** Opening Material shown block **

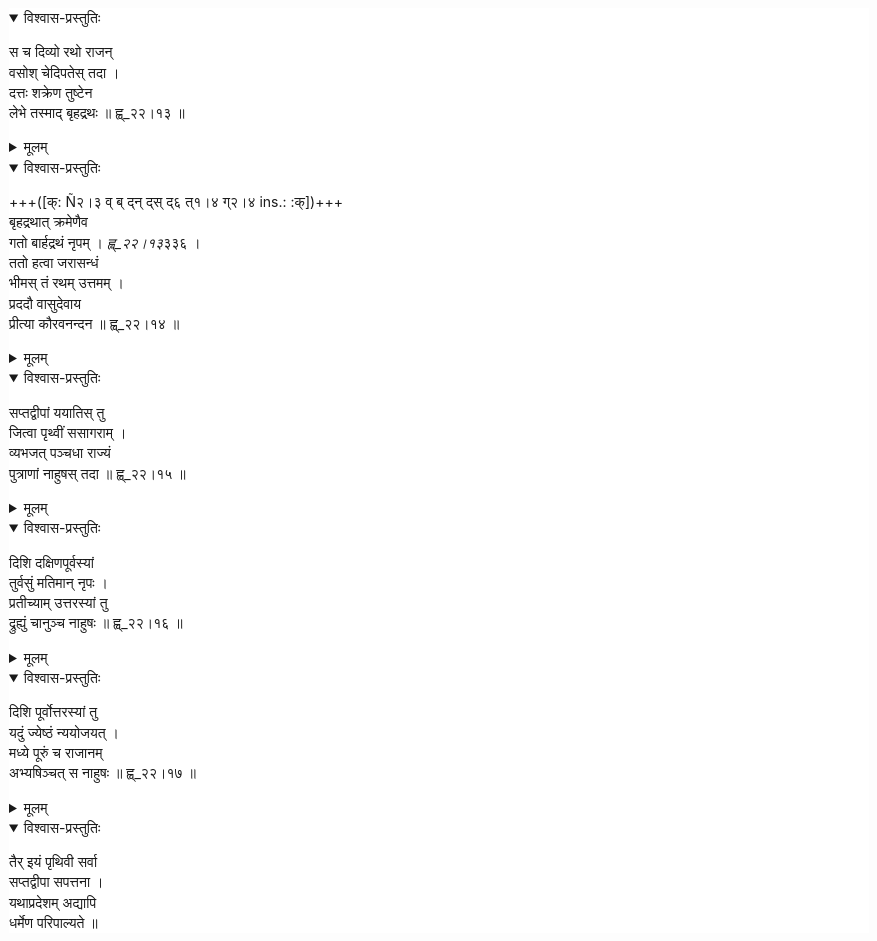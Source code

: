 <details open><summary>विश्वास-प्रस्तुतिः</summary>

स च दिव्यो रथो राजन्  
वसोश् चेदिपतेस् तदा ।  
दत्तः शक्रेण तुष्टेन  
लेभे तस्माद् बृहद्रथः ॥ ह्व्_२२।१३ ॥
</details>

<details><summary>मूलम्</summary></details>

<details open><summary>विश्वास-प्रस्तुतिः</summary>

+++([क्: Ñ२।३ व् ब् द्न् द्स् द्६ त्१।४ ग्२।४ ins.: :क्])+++  
बृहद्रथात् क्रमेणैव  
गतो बार्हद्रथं नृपम् । *ह्व्_२२।१३*३३६ ।  
ततो हत्वा जरासन्धं  
भीमस् तं रथम् उत्तमम् ।  
प्रददौ वासुदेवाय  
प्रीत्या कौरवनन्दन ॥ ह्व्_२२।१४ ॥
</details>

<details><summary>मूलम्</summary></details>

<details open><summary>विश्वास-प्रस्तुतिः</summary>

सप्तद्वीपां ययातिस् तु  
जित्वा पृथ्वीं ससागराम् ।  
व्यभजत् पञ्चधा राज्यं  
पुत्राणां नाहुषस् तदा ॥ ह्व्_२२।१५ ॥
</details>

<details><summary>मूलम्</summary></details>

<details open><summary>विश्वास-प्रस्तुतिः</summary>

दिशि दक्षिणपूर्वस्यां  
तुर्वसुं मतिमान् नृपः ।  
प्रतीच्याम् उत्तरस्यां तु  
द्रुह्युं चानुञ्च नाहुषः ॥ ह्व्_२२।१६ ॥
</details>

<details><summary>मूलम्</summary></details>

<details open><summary>विश्वास-प्रस्तुतिः</summary>

दिशि पूर्वोत्तरस्यां तु  
यदुं ज्येष्ठं न्ययोजयत् ।  
मध्ये पूरुं च राजानम्  
अभ्यषिञ्चत् स नाहुषः ॥ ह्व्_२२।१७ ॥
</details>

<details><summary>मूलम्</summary></details>

<details open><summary>विश्वास-प्रस्तुतिः</summary>

तैर् इयं पृथिवी सर्वा  
सप्तद्वीपा सपत्तना ।  
यथाप्रदेशम् अद्यापि  
धर्मेण परिपाल्यते ॥
</details>
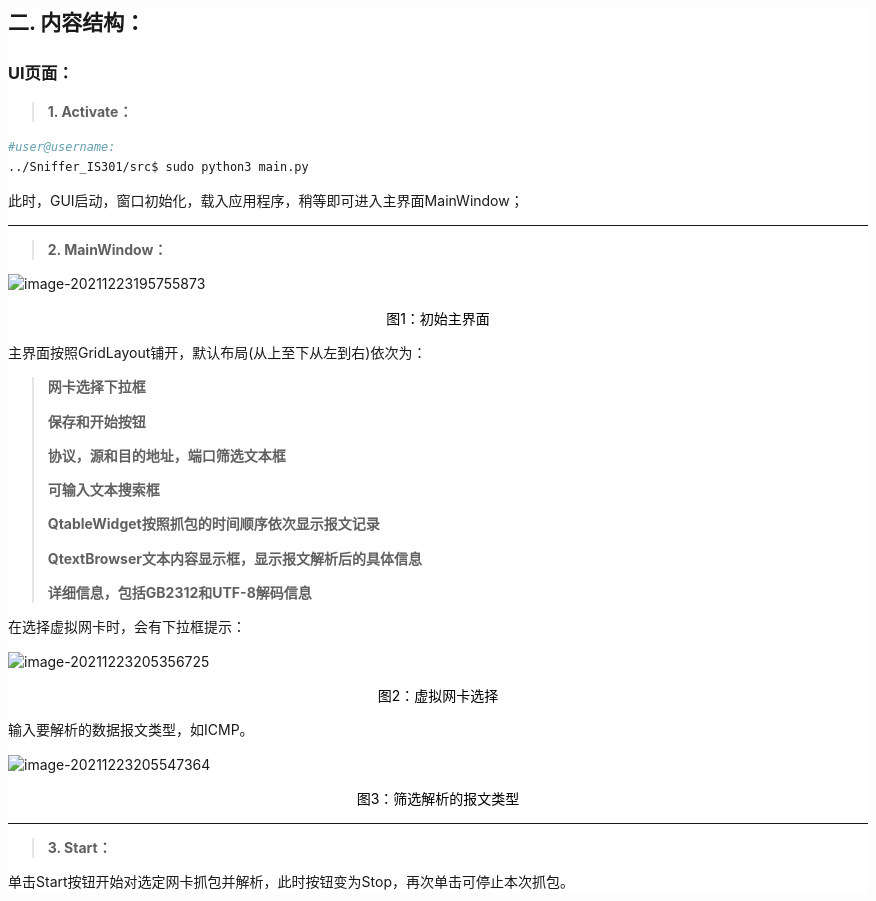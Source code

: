 

## 二. 内容结构：

### UI页面：

> **1. Activate：**

```bash
#user@username: 
../Sniffer_IS301/src$ sudo python3 main.py
```

此时，GUI启动，窗口初始化，载入应用程序，稍等即可进入主界面MainWindow；

***

> **2. MainWindow：**

![image-20211223195755873](C:\Users\lenovo\AppData\Roaming\Typora\typora-user-images\image-20211223195755873.png)

<center style="color:#000000">图1：初始主界面</center>

主界面按照GridLayout铺开，默认布局(从上至下从左到右)依次为：

> **网卡选择下拉框**
>
> **保存和开始按钮**
>
> **协议，源和目的地址，端口筛选文本框**
>
> **可输入文本搜索框**
>
> **QtableWidget按照抓包的时间顺序依次显示报文记录**
>
> **QtextBrowser文本内容显示框，显示报文解析后的具体信息**
>
> **详细信息，包括GB2312和UTF-8解码信息**

在选择虚拟网卡时，会有下拉框提示：

![image-20211223205356725](C:\Users\lenovo\AppData\Roaming\Typora\typora-user-images\image-20211223205356725.png)

<center style="color:#000000">图2：虚拟网卡选择</center>

输入要解析的数据报文类型，如ICMP。

![image-20211223205547364](C:\Users\lenovo\AppData\Roaming\Typora\typora-user-images\image-20211223205547364.png)

<center style="color:#000000">图3：筛选解析的报文类型</center>

***

> **3. Start：**

单击Start按钮开始对选定网卡抓包并解析，此时按钮变为Stop，再次单击可停止本次抓包。
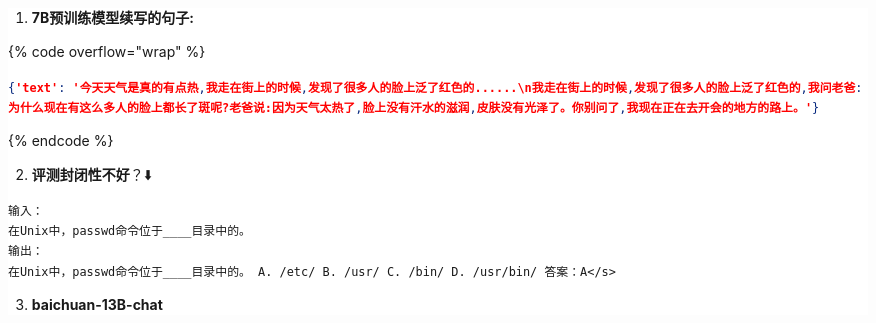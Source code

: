 1. **7B预训练模型续写的句子:**

{% code overflow="wrap" %}
```json
{'text': '今天天气是真的有点热,我走在街上的时候,发现了很多人的脸上泛了红色的......\n我走在街上的时候,发现了很多人的脸上泛了红色的,我问老爸:为什么现在有这么多人的脸上都长了斑呢?老爸说:因为天气太热了,脸上没有汗水的滋润,皮肤没有光泽了。你别问了,我现在正在去开会的地方的路上。'}
```
{% endcode %}

2. **评测封闭性不好**？⬇️

```
输入：
在Unix中，passwd命令位于____目录中的。
输出：
在Unix中，passwd命令位于____目录中的。 A. /etc/ B. /usr/ C. /bin/ D. /usr/bin/ 答案：A</s>
```

3. **baichuan-13B-chat**

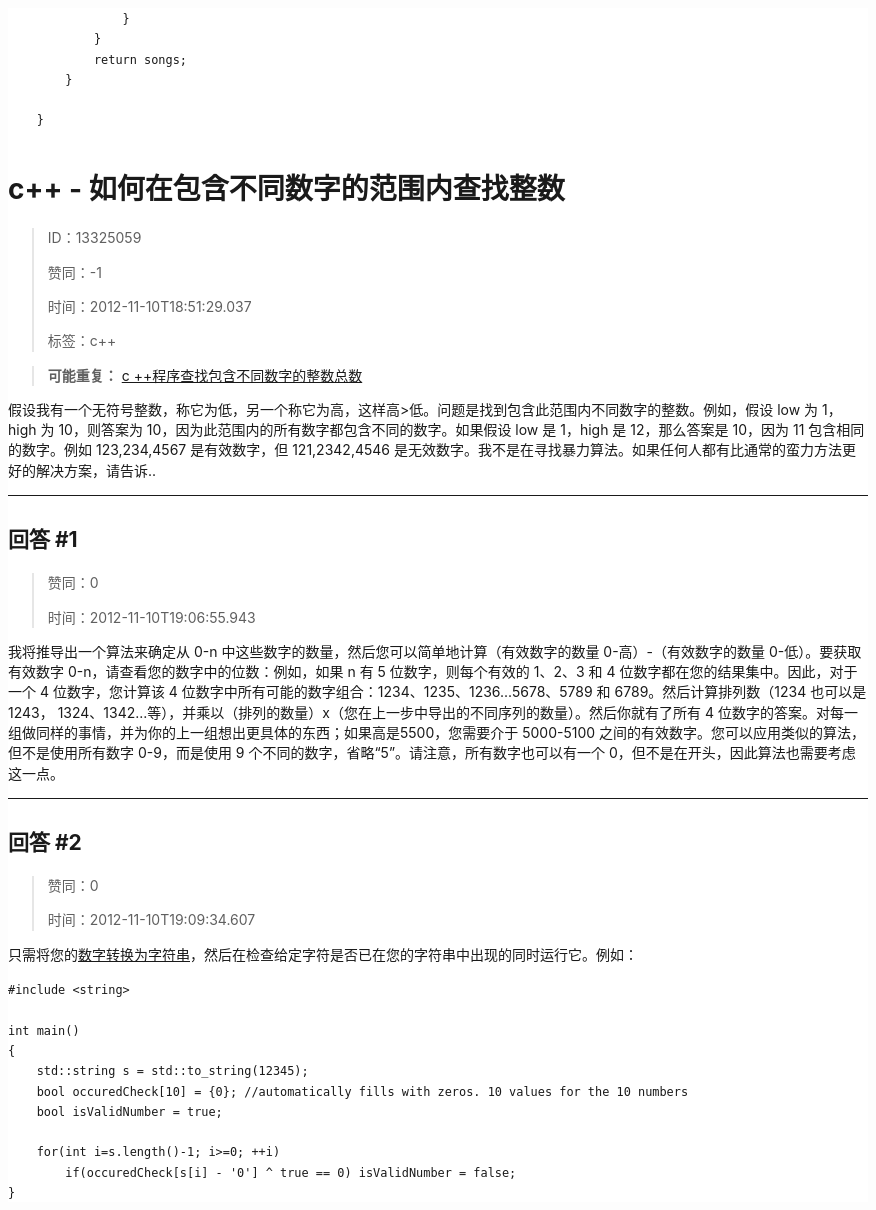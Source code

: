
 ```
                }
            }
            return songs;
        }

    } 
```

# c++ - 如何在包含不同数字的范围内查找整数

> ID：13325059
> 
> 赞同：-1
> 
> 时间：2012-11-10T18:51:29.037
> 
> 标签：c++

> **可能重复：**
> [c ++程序查找包含不同数字的整数总数](https://stackoverflow.com/questions/13294010/c-program-to-find-total-numbers-of-integers-containing-different-digits)

假设我有一个无符号整数，称它为低，另一个称它为高，这样高>低。问题是找到包含此范围内不同数字的整数。例如，假设 low 为 1，high 为 10，则答案为 10，因为此范围内的所有数字都包含不同的数字。如果假设 low 是 1，high 是 12，那么答案是 10，因为 11 包含相同的数字。例如 123,234,4567 是有效数字，但 121,2342,4546 是无效数字。我不是在寻找暴力算法。如果任何人都有比通常的蛮力方法更好的解决方案，请告诉..

* * *

## 回答 #1

> 赞同：0
> 
> 时间：2012-11-10T19:06:55.943

我将推导出一个算法来确定从 0-n 中这些数字的数量，然后您可以简单地计算（有效数字的数量 0-高）-（有效数字的数量 0-低）。要获取有效数字 0-n，请查看您的数字中的位数：例如，如果 n 有 5 位数字，则每个有效的 1、2、3 和 4 位数字都在您的结果集中。因此，对于一个 4 位数字，您计算该 4 位数字中所有可能的数字组合：1234、1235、1236...5678、5789 和 6789。然后计算排列数（1234 也可以是 1243， 1324、1342...等），并乘以（排列的数量）x（您在上一步中导出的不同序列的数量）。然后你就有了所有 4 位数字的答案。对每一组做同样的事情，并为你的上一组想出更具体的东西；如果高是5500，您需要介于 5000-5100 之间的有效数字。您可以应用类似的算法，但不是使用所有数字 0-9，而是使用 9 个不同的数字，省略“5”。请注意，所有数字也可以有一个 0，但不是在开头，因此算法也需要考虑这一点。

* * *

## 回答 #2

> 赞同：0
> 
> 时间：2012-11-10T19:09:34.607

只需将您的[数字转换为字符串](https://stackoverflow.com/questions/273908/c-integer-stdstring-conversion-simple-function)，然后在检查给定字符是否已在您的字符串中出现的同时运行它。例如：

```
#include <string>

int main()
{
    std::string s = std::to_string(12345);
    bool occuredCheck[10] = {0}; //automatically fills with zeros. 10 values for the 10 numbers
    bool isValidNumber = true;

    for(int i=s.length()-1; i>=0; ++i)
        if(occuredCheck[s[i] - '0'] ^ true == 0) isValidNumber = false;
} 
```
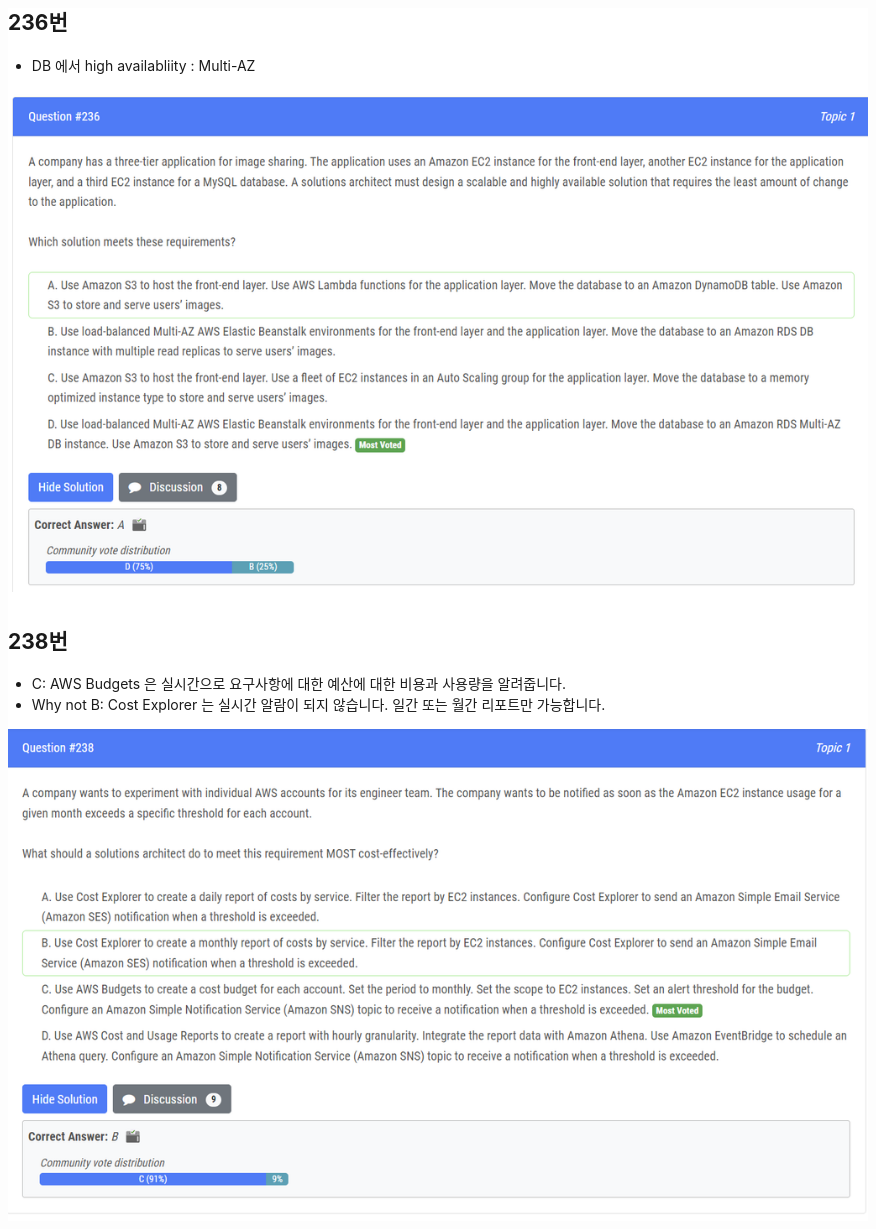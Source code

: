 ## 236번

- DB 에서 high availabliity : Multi-AZ

![image-20230607210246259](../../images/오답노트/image-20230607210246259.png)

## 238번

- C: AWS Budgets 은 실시간으로 요구사항에 대한 예산에 대한 비용과 사용량을 알려줍니다.
- Why not B: Cost Explorer 는 실시간 알람이 되지 않습니다. 일간 또는 월간 리포트만 가능합니다.

![image-20230607210642148](../../images/오답노트/image-20230607210642148.png)
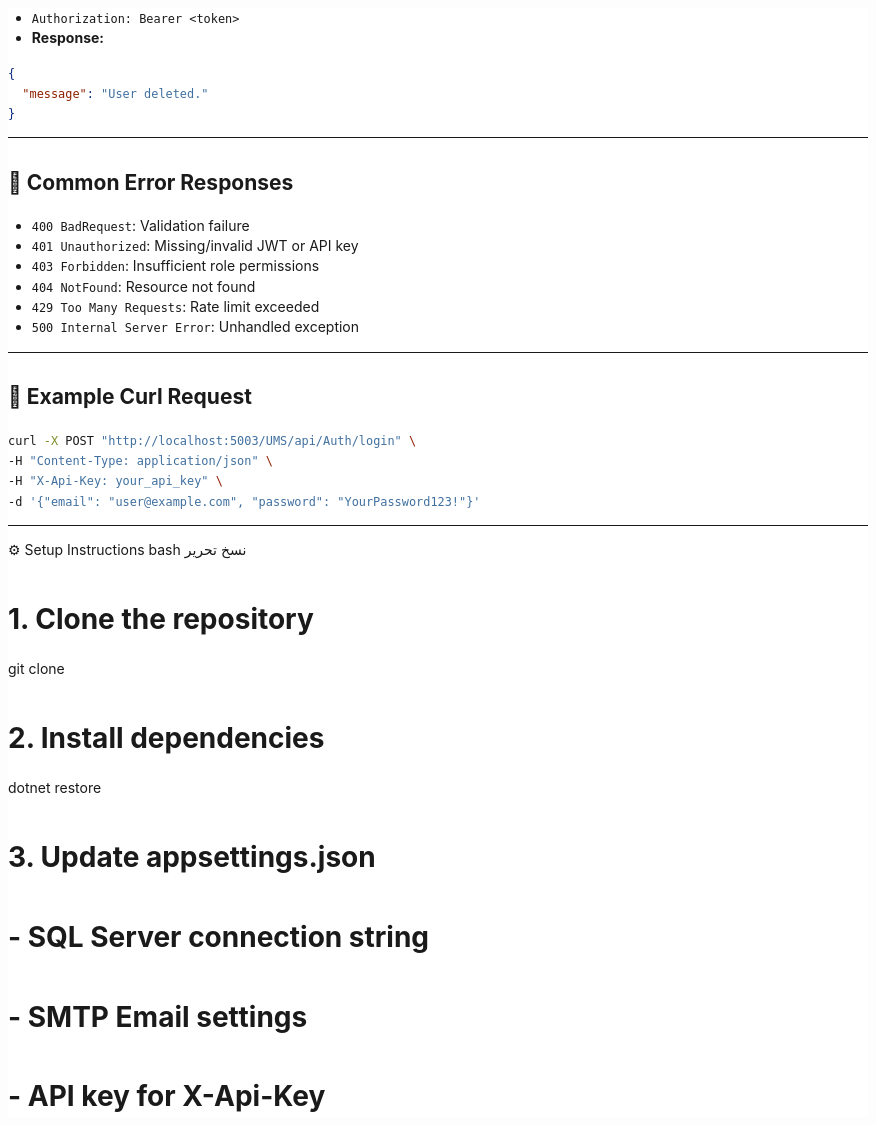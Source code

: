   * `Authorization: Bearer <token>`
* **Response:**

```json
{
  "message": "User deleted."
}
```

---

## 📑 Common Error Responses

* `400 BadRequest`: Validation failure
* `401 Unauthorized`: Missing/invalid JWT or API key
* `403 Forbidden`: Insufficient role permissions
* `404 NotFound`: Resource not found
* `429 Too Many Requests`: Rate limit exceeded
* `500 Internal Server Error`: Unhandled exception

---

## 📌 Example Curl Request

```bash
curl -X POST "http://localhost:5003/UMS/api/Auth/login" \
-H "Content-Type: application/json" \
-H "X-Api-Key: your_api_key" \
-d '{"email": "user@example.com", "password": "YourPassword123!"}'
```

---

⚙️ Setup Instructions
bash
نسخ
تحرير
# 1. Clone the repository
git clone <repository-url>

# 2. Install dependencies
dotnet restore

# 3. Update appsettings.json
# - SQL Server connection string
# - SMTP Email settings
# - API key for X-Api-Key
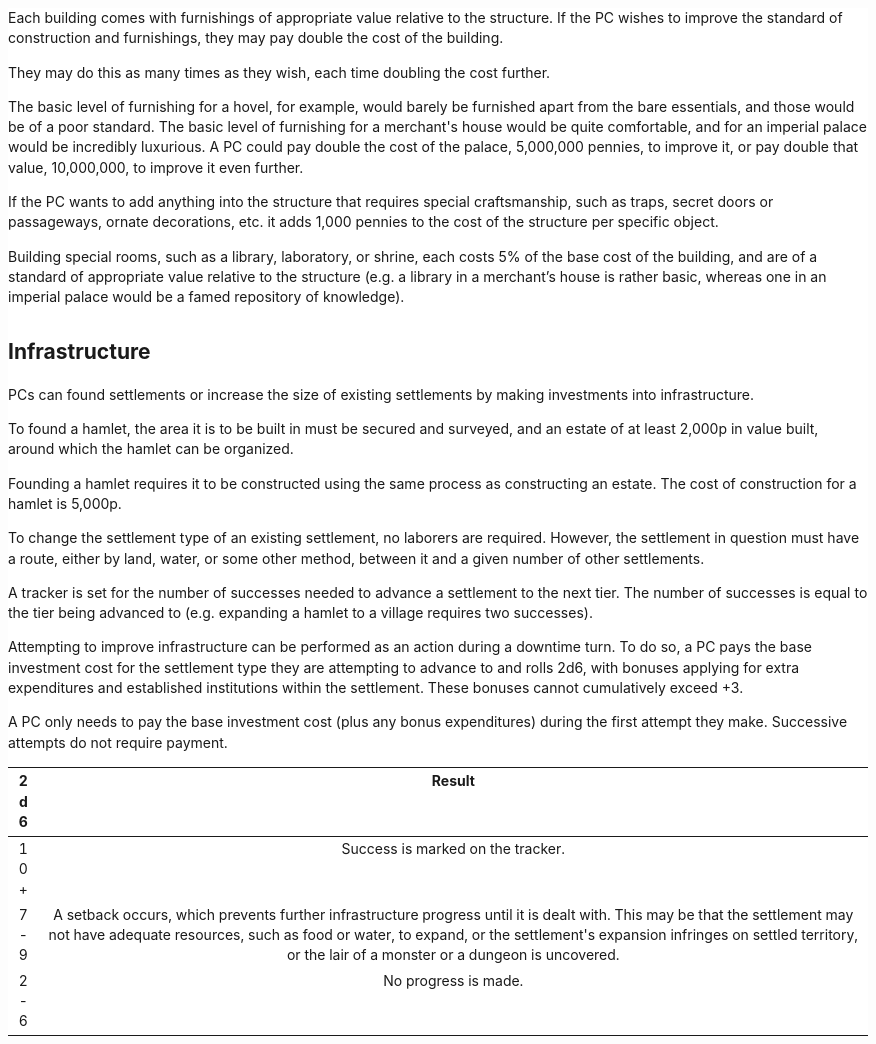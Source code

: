 Each building comes with furnishings of appropriate value relative to the structure. If the PC wishes to improve the standard of construction and furnishings, they may pay double the cost of the building.

They may do this as many times as they wish, each time doubling the cost further.

The basic level of furnishing for a hovel, for example, would barely be furnished apart from the bare essentials, and those would be of a poor standard. The basic level of furnishing for a merchant's house would be quite comfortable, and for an imperial palace would be incredibly luxurious. A PC could pay double the cost of the palace, 5,000,000 pennies, to improve it, or pay double that value, 10,000,000, to improve it even further.

If the PC wants to add anything into the structure that requires special craftsmanship, such as traps, secret doors or passageways, ornate decorations, etc. it adds 1,000 pennies to the cost of the structure per specific object.

Building special rooms, such as a library, laboratory, or shrine, each costs 5% of the base cost of the building, and are of a standard of appropriate value relative to the structure (e.g. a library in a merchant’s house is rather basic, whereas one in an imperial palace would be a famed repository of knowledge).
## Infrastructure
PCs can found settlements or increase the size of existing settlements by making investments into infrastructure.

To found a hamlet, the area it is to be built in must be secured and surveyed, and an estate of at least 2,000p in value built, around which the hamlet can be organized.

Founding a hamlet requires it to be constructed using the same process as constructing an estate. The cost of construction for a hamlet is 5,000p.

To change the settlement type of an existing settlement, no laborers are required. However, the settlement in question must have a route, either by land, water, or some other method, between it and a given number of other settlements.

A tracker is set for the number of successes needed to advance a settlement to the next tier. The number of successes is equal to the tier being advanced to (e.g. expanding a hamlet to a village requires two successes).

Attempting to improve infrastructure can be performed as an action during a downtime turn. To do so, a PC pays the base investment cost for the settlement type they are attempting to advance to and rolls 2d6, with bonuses applying for extra expenditures and established institutions within the settlement. These bonuses cannot cumulatively exceed +3.

A PC only needs to pay the base investment cost (plus any bonus expenditures) during the first attempt they make. Successive attempts do not require payment.

| 2d6 |                                                                                                                                                    Result                                                                                                                                                     |
| :-: | :-----------------------------------------------------------------------------------------------------------------------------------------------------------------------------------------------------------------------------------------------------------------------------------------------------------: |
| 10+ |                                                                                                                                      Success is marked on the tracker.                                                                                                                                       |
| 7-9 | A setback occurs, which prevents further infrastructure progress until it is dealt with. This may be that the settlement may not have adequate resources, such as food or water, to expand, or the settlement's expansion infringes on settled territory, or the lair of a monster or a dungeon is uncovered. |
| 2-6 |                                                                                                                                             No progress is made.                                                                                                                                              |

** Closing Material shown block **

• _Exercise_: In the records above, find each line holding "settlements" and copy it.

• _Response box_:
PCs can found settlements or increase the size of existing settlements by making investments into infrastructure.
To change the settlement type of an existing settlement, no laborers are required. However, the settlement in question must have a route, either by land, water, or some other method, between it and a given number of other settlements.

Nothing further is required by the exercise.